*** Opening DATA RECORDS ***

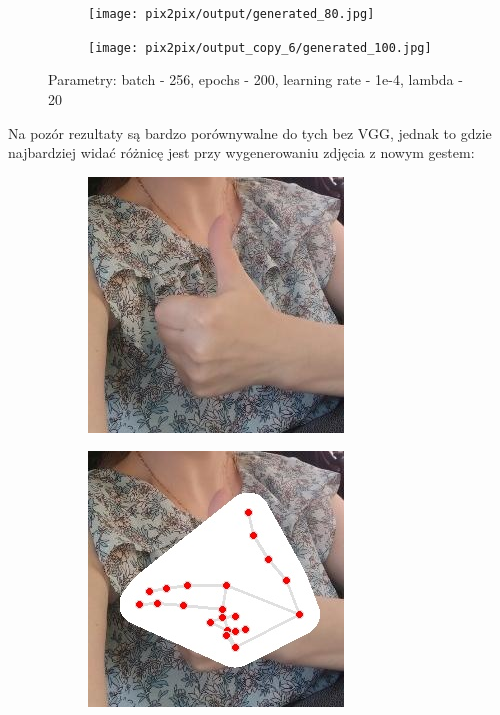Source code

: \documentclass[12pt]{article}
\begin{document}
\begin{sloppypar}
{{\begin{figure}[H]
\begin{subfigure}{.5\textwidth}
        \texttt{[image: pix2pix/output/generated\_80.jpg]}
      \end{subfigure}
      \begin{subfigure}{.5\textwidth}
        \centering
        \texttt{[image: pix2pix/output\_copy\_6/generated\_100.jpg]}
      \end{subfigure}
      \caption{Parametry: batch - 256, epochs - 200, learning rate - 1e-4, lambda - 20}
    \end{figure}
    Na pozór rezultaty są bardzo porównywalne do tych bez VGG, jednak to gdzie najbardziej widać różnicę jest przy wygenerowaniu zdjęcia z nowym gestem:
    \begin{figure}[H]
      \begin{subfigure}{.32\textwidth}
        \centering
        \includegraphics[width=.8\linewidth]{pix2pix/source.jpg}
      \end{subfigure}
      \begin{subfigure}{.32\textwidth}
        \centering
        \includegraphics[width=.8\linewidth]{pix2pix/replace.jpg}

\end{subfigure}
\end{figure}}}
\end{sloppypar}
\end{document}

*** Closing DATA RECORDS ***
*** Opening DATA RECORDS ***

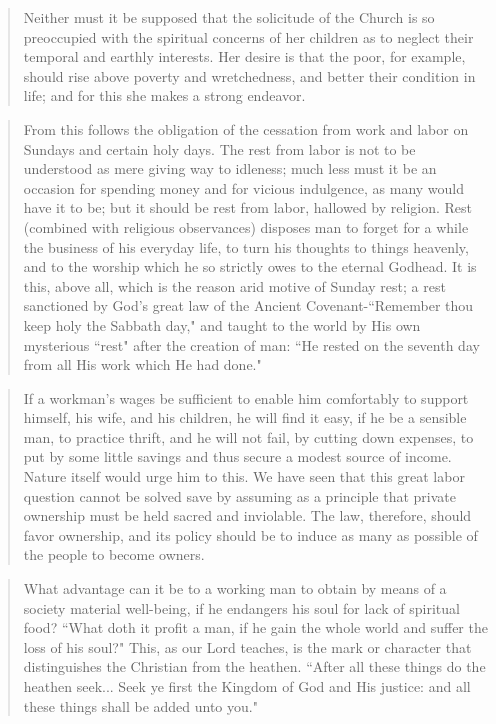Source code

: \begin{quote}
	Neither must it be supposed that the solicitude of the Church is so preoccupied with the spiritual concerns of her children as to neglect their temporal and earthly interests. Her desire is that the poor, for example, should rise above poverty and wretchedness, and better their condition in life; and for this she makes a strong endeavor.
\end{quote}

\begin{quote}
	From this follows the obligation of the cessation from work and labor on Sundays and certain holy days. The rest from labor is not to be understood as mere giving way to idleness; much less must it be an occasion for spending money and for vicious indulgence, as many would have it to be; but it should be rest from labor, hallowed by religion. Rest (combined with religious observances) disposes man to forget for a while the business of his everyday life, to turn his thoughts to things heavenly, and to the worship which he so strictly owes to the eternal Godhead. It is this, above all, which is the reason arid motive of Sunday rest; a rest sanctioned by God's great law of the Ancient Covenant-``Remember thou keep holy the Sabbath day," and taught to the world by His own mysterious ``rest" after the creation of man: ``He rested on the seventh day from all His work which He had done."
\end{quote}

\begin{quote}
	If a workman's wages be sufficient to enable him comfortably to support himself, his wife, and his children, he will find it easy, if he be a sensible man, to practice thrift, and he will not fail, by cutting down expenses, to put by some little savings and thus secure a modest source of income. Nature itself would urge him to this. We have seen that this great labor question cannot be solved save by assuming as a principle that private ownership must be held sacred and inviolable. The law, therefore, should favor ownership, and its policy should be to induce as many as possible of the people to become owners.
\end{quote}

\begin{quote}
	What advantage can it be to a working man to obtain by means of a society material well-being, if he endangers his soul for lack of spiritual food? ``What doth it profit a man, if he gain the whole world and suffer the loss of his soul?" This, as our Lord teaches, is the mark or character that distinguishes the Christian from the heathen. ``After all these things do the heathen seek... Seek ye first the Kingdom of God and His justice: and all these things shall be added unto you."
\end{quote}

*** Closing DATA RECORDS ***
*** Opening DATA RECORDS ***

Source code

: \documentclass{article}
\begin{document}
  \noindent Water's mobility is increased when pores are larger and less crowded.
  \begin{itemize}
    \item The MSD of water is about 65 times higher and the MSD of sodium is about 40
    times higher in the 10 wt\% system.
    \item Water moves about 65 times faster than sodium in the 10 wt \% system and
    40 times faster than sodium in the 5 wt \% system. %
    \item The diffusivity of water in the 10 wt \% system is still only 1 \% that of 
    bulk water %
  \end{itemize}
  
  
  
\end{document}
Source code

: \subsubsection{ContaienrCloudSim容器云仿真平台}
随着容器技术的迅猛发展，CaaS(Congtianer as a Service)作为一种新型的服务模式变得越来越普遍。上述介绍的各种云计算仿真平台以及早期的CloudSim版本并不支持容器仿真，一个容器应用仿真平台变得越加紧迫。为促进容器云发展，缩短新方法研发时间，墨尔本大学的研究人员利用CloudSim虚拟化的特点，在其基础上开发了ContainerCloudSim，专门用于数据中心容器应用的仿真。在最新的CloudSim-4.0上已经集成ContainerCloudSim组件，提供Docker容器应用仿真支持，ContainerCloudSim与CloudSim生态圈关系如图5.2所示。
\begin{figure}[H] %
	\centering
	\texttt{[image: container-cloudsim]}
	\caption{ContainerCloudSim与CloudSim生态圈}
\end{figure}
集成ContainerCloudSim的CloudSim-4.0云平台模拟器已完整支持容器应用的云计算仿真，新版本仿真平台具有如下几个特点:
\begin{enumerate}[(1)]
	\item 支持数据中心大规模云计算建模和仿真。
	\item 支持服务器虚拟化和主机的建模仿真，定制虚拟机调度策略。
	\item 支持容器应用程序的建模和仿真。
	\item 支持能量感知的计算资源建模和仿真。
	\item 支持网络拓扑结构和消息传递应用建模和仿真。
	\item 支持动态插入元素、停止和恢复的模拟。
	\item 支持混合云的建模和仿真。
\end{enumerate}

*** Closing DATA RECORDS ***

TASK DESCRIPTION:
Work through the records line by line and tally those with the word "than". Report only the total.

EXERCISE OUTPUT:
2